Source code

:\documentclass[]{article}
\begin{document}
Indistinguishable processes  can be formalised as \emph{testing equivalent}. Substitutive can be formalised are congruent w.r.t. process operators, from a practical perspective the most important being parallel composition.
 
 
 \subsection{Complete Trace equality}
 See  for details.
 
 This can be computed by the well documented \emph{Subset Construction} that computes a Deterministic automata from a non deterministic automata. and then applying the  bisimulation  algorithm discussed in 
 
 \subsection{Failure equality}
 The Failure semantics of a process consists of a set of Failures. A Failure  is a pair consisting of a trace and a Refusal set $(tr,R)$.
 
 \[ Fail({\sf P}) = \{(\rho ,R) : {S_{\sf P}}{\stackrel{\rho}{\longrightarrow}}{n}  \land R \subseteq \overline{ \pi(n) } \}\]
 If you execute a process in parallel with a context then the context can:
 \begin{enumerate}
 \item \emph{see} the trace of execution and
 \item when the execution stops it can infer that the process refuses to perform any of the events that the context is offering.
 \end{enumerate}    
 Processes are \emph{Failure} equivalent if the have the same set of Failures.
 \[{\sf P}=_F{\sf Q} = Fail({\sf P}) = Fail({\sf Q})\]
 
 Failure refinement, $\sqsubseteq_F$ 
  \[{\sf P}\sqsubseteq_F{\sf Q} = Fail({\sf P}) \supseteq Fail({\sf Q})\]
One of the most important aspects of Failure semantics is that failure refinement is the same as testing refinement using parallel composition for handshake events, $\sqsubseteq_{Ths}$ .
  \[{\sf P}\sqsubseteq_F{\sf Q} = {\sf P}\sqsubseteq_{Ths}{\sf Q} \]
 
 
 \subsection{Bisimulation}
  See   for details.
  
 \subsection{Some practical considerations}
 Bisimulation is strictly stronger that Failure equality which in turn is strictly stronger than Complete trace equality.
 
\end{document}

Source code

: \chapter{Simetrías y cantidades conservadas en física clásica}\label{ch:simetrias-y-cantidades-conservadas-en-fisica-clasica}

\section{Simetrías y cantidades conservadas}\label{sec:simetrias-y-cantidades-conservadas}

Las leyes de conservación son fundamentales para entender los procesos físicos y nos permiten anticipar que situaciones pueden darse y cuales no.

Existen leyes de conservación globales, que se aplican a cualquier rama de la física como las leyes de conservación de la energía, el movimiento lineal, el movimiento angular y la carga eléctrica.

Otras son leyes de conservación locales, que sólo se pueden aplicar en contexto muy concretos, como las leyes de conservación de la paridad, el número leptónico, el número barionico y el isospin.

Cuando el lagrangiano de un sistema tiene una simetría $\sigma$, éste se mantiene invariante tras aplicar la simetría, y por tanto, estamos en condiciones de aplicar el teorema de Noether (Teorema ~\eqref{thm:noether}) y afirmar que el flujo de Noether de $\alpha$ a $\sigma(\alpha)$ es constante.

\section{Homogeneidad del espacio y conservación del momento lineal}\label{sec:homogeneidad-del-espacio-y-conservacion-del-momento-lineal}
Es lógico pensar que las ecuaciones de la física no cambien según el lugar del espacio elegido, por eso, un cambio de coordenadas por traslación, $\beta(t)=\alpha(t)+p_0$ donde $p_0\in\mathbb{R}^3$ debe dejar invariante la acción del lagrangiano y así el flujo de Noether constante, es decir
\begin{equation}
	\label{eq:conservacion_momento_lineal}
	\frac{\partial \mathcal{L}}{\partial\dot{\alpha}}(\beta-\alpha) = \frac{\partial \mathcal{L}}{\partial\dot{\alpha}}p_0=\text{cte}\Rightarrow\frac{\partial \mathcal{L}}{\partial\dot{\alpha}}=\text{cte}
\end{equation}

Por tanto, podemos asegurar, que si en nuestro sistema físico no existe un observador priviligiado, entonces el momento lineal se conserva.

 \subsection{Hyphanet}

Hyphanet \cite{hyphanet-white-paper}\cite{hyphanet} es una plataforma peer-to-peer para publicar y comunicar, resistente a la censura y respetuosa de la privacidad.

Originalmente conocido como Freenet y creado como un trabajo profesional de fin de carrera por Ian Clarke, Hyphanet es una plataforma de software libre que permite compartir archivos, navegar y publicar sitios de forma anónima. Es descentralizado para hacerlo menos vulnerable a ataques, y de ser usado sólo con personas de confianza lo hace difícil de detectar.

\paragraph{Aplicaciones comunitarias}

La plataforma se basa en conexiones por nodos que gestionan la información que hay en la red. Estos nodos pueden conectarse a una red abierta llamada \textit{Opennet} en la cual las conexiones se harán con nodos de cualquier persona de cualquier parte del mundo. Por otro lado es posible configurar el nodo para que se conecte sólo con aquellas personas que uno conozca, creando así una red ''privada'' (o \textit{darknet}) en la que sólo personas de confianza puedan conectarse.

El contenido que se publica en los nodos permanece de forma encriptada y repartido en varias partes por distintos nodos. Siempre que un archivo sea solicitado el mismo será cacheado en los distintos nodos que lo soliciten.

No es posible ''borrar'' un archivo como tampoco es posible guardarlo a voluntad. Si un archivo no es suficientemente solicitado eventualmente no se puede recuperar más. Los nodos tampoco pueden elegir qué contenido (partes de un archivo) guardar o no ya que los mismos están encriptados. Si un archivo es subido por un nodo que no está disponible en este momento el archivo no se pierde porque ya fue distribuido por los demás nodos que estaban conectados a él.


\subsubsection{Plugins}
┄┄┄┄┄┄
* _Assignment_
Take every line from the data that includes the word "label".

* _Exercise solution_
: \chapter{Simetrías y cantidades conservadas en física clásica}\label{ch:simetrias-y-cantidades-conservadas-en-fisica-clasica}
\section{Simetrías y cantidades conservadas}\label{sec:simetrias-y-cantidades-conservadas}
\section{Homogeneidad del espacio y conservación del momento lineal}\label{sec:homogeneidad-del-espacio-y-conservacion-del-momento-lineal}
	\label{eq:conservacion_momento_lineal}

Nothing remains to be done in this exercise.